Ein Forum voller Geschmacksverirrter....

Absolutes Mittelmaß an der Spitze....ist eben wie überall in Deutschland, passt also...


----------



## Shadow_Man (30. Dezember 2013)

LordCrash schrieb:


> Ein Forum voller Geschmacksverirrter....
> 
> Absolutes Mittelmaß an der Spitze....ist eben wie überall in Deutschland, passt also...


 
Bekommst du davon einen Bioschock?  Aber im ernst, wer hätte denn bei dir gewonnen?


----------



## LordCrash (30. Dezember 2013)

Shadow_Man schrieb:


> Bekommst du davon einen Bioschock?  Aber im ernst, wer hätte denn bei dir gewonnen?


 
Hm, schwierig. Ich habe eigentlich dieses Jahr keinen klaren Favoriten. Zu den Spielen, die ich gerne gespielt habe oder noch spiele gehören z.B. XCOM Enemy Within, Expeditions Conquistador, Papers, please oder CpJ Gunslinger. Gab auch noch einige andere Spiele, die ganz gut waren, aber imo keinen GOTY Titel verdient haben, darunter AC4 oder PES 2014....


----------



## RedDragon20 (30. Dezember 2013)

Dieses Jahr war es irgendwie mau. Viele Spiele waren wirklich gut, aber keines stach irgendwie hervor. Mit Ausnahme von dem ein oder anderen Konsolentitel (um die es aber nicht geht) und BioShock Infinite. Allerdings macht BioShock Infinite als Shooter eher eine CoD-Figur, weshalb ich es trotz meiner Begeisterung für das Spiel nicht als Favoriten bezeichnen würde.
Und rollenspieltechnisch war es sowieso ziemlich mau. 

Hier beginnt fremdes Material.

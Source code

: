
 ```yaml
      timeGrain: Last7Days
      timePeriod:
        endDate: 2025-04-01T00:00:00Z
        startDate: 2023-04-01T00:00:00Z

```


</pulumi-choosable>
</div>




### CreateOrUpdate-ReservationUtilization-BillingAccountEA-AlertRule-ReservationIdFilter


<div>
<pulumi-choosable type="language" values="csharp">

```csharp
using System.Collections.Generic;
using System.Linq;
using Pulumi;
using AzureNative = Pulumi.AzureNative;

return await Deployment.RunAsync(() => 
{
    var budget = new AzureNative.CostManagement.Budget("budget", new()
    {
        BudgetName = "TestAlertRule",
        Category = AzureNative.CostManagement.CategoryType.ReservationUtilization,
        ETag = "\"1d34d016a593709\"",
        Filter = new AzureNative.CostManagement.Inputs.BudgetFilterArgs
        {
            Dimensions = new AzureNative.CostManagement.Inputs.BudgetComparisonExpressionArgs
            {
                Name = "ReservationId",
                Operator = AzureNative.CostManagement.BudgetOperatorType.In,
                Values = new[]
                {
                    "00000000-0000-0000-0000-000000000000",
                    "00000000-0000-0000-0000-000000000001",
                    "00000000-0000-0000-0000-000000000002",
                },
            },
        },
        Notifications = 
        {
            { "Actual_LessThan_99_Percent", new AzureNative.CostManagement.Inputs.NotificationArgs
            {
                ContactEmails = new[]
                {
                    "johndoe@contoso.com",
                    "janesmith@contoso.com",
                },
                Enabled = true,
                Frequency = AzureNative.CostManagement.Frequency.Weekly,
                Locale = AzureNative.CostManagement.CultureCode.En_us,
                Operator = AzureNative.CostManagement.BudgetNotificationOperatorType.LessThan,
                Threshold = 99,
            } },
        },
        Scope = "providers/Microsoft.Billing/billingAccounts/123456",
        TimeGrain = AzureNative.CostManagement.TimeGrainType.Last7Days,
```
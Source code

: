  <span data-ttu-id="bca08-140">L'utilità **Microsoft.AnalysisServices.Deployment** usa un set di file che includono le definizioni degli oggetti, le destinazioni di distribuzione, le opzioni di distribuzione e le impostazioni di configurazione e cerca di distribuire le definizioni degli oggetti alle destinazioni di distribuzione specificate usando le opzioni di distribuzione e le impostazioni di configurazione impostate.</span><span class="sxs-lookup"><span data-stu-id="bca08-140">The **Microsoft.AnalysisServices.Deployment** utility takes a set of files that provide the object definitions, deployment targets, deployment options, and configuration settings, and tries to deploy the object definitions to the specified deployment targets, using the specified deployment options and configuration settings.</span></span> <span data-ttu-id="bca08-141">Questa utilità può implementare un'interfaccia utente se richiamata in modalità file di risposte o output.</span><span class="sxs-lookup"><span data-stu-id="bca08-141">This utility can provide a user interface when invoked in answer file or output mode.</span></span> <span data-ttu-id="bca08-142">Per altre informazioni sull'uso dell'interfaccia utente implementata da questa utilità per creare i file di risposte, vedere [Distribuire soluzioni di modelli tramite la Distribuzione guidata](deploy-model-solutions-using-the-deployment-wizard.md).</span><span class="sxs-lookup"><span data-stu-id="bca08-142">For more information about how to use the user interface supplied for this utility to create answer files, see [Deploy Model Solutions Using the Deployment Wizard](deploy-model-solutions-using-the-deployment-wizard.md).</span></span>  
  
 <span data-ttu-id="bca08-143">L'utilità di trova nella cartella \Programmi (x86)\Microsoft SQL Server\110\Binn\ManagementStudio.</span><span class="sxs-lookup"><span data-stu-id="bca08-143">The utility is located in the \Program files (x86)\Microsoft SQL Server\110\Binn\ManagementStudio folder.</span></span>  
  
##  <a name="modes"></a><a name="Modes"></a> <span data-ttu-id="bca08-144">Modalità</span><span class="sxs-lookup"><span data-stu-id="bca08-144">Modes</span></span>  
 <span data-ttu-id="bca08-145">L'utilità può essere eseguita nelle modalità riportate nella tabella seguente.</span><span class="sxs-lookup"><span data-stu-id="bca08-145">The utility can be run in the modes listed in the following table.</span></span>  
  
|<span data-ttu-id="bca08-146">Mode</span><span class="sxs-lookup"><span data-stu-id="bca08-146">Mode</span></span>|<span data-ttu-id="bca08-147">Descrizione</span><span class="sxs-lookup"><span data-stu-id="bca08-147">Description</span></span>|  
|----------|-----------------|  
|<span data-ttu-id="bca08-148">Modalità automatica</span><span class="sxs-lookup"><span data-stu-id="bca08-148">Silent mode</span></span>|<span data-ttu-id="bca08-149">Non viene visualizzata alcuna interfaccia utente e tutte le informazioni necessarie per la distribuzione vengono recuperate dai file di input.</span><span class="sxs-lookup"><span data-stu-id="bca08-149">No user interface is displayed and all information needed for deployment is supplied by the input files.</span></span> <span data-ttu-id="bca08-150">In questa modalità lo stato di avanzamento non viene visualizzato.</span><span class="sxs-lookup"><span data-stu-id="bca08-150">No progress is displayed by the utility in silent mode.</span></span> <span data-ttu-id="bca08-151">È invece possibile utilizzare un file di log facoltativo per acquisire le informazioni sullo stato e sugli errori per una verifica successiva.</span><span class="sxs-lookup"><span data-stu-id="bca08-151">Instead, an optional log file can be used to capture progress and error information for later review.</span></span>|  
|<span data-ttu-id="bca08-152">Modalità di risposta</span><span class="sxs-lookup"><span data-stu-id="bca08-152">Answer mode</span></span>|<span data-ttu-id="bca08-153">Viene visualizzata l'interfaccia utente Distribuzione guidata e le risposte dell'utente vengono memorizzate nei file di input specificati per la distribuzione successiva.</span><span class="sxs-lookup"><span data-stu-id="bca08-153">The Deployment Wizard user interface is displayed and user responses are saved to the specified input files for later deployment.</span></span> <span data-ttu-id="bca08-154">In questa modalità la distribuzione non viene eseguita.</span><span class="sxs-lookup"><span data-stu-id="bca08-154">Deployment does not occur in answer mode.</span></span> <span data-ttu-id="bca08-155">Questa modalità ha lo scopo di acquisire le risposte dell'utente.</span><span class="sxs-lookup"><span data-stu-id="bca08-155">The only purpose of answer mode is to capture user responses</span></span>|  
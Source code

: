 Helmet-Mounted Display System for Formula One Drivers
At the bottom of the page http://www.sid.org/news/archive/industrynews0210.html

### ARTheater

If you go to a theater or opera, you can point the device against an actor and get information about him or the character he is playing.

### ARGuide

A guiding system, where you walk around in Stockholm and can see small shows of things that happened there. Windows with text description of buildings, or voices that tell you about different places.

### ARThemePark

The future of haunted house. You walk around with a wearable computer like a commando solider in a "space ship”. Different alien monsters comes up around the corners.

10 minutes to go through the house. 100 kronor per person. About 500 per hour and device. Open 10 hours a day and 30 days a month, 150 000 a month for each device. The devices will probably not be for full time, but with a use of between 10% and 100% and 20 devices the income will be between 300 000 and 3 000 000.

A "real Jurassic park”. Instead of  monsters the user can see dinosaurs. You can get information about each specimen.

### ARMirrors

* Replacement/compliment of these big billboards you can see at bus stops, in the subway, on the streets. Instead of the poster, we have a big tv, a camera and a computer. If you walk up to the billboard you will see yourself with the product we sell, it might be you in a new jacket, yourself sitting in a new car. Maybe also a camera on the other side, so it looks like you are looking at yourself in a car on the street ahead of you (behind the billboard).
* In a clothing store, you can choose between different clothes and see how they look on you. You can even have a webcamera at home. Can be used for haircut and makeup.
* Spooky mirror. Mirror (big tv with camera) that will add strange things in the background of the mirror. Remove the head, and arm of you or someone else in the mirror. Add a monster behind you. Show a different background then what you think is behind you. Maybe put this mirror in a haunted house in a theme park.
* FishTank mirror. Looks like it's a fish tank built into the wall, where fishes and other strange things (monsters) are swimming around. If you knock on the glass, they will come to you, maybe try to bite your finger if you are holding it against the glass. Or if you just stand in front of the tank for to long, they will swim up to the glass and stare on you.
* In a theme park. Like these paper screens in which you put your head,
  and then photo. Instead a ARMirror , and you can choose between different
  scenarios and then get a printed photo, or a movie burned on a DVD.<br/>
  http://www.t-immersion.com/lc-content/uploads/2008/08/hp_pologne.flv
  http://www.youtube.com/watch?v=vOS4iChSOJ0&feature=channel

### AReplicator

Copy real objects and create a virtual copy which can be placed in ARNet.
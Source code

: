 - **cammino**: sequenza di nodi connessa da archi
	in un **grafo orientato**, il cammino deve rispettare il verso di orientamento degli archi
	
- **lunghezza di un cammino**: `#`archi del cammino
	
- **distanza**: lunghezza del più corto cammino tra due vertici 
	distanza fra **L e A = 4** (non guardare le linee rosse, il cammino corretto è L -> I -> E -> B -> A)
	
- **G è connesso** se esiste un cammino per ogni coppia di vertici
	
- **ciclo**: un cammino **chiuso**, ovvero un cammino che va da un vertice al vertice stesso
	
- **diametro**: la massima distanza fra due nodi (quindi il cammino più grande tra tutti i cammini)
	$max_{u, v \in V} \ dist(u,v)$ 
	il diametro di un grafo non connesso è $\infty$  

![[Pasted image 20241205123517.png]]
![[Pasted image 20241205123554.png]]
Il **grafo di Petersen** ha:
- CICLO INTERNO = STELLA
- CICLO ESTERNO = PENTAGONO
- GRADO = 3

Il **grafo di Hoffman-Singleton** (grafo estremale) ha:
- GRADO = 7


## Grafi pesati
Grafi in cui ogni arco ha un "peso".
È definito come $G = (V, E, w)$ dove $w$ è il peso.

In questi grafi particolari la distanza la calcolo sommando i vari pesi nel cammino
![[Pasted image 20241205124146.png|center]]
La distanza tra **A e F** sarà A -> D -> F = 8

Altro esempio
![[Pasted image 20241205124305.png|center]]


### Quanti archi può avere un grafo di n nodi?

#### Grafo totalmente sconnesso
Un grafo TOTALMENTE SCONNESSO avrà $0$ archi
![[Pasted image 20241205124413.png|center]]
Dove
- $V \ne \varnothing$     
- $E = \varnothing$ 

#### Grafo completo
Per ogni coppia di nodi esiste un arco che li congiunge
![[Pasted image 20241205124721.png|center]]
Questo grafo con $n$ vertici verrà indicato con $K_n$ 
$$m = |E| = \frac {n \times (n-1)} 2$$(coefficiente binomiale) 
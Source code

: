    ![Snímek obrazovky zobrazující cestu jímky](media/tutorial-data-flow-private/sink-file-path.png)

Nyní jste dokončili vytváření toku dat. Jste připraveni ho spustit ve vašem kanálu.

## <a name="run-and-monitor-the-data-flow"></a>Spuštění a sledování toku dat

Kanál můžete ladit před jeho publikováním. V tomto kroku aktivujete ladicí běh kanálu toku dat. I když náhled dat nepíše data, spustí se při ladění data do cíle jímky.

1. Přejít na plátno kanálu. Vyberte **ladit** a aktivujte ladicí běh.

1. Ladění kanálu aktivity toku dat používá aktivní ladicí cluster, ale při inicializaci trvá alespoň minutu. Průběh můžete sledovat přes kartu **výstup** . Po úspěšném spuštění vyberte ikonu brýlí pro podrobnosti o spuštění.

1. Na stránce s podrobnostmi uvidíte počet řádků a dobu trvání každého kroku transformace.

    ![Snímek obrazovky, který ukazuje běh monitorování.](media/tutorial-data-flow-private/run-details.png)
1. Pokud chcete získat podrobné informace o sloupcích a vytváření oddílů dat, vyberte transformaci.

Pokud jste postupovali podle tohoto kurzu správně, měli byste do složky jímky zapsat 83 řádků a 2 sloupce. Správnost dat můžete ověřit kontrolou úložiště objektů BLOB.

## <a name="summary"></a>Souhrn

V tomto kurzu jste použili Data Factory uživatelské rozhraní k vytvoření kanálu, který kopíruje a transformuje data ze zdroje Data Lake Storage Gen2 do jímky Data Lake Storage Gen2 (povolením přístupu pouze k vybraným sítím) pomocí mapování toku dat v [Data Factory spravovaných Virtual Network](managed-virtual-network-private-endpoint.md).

Die größte Enttäuschung für mich aber war zuletzt Demonicon...der eine sagt, es wäre gut, der andere sagt, es wäre fürchterlich. Widerum andere sagen, es wäre nur Mittelmaß. Tja, da ich zig Jahre auf das Spiel gewartet habe und mir kurz vor Kauf des Spiels nicht sicher war, hab ich einfach mal zugegriffen. Rein spontan. Wäre es einfach nur schlecht, wäre es ja nicht schlimm. Aber an allen Ecken und Kanten wurde ganz offenkundig jede Menge Potential versaut. Animationen sind fürchterlich, Kampfsystem ist fürchterlich...Grafik ist auf dem Stand von '05 und läuft trotzdem auf meinem System nicht richtig flüssig. 

Die einzigen Dinge, die gut waren, sind die hübschen Ladebildschirme, die Sprüche und die das DsA-Universum selbst.


----------



## belakor602 (31. Dezember 2013)

Ich versteh den Hype um Bioschock Infinite immer noch nicht. Gameplay mau, Rollenspieltechnisch mau, selbst die Story war so lala bis auf die ersten und letzten 60 min die einen wirklich umgeworfen haben. Aber sind 120 min von 12h Spielzeit genug um GOTY und den ganzen Hype zu rechtfertigen?


----------



## Bonkic (31. Dezember 2013)

belakor602 schrieb:


> Ich versteh den Hype um Bioschock Infinite immer noch nicht. Gameplay mau, Rollenspieltechnisch mau, selbst die Story war so lala bis auf die ersten und letzten 60 min die einen wirklich umgeworfen haben. Aber sind 120 min von 12h Spielzeit genug um GOTY und den ganzen Hype zu rechtfertigen?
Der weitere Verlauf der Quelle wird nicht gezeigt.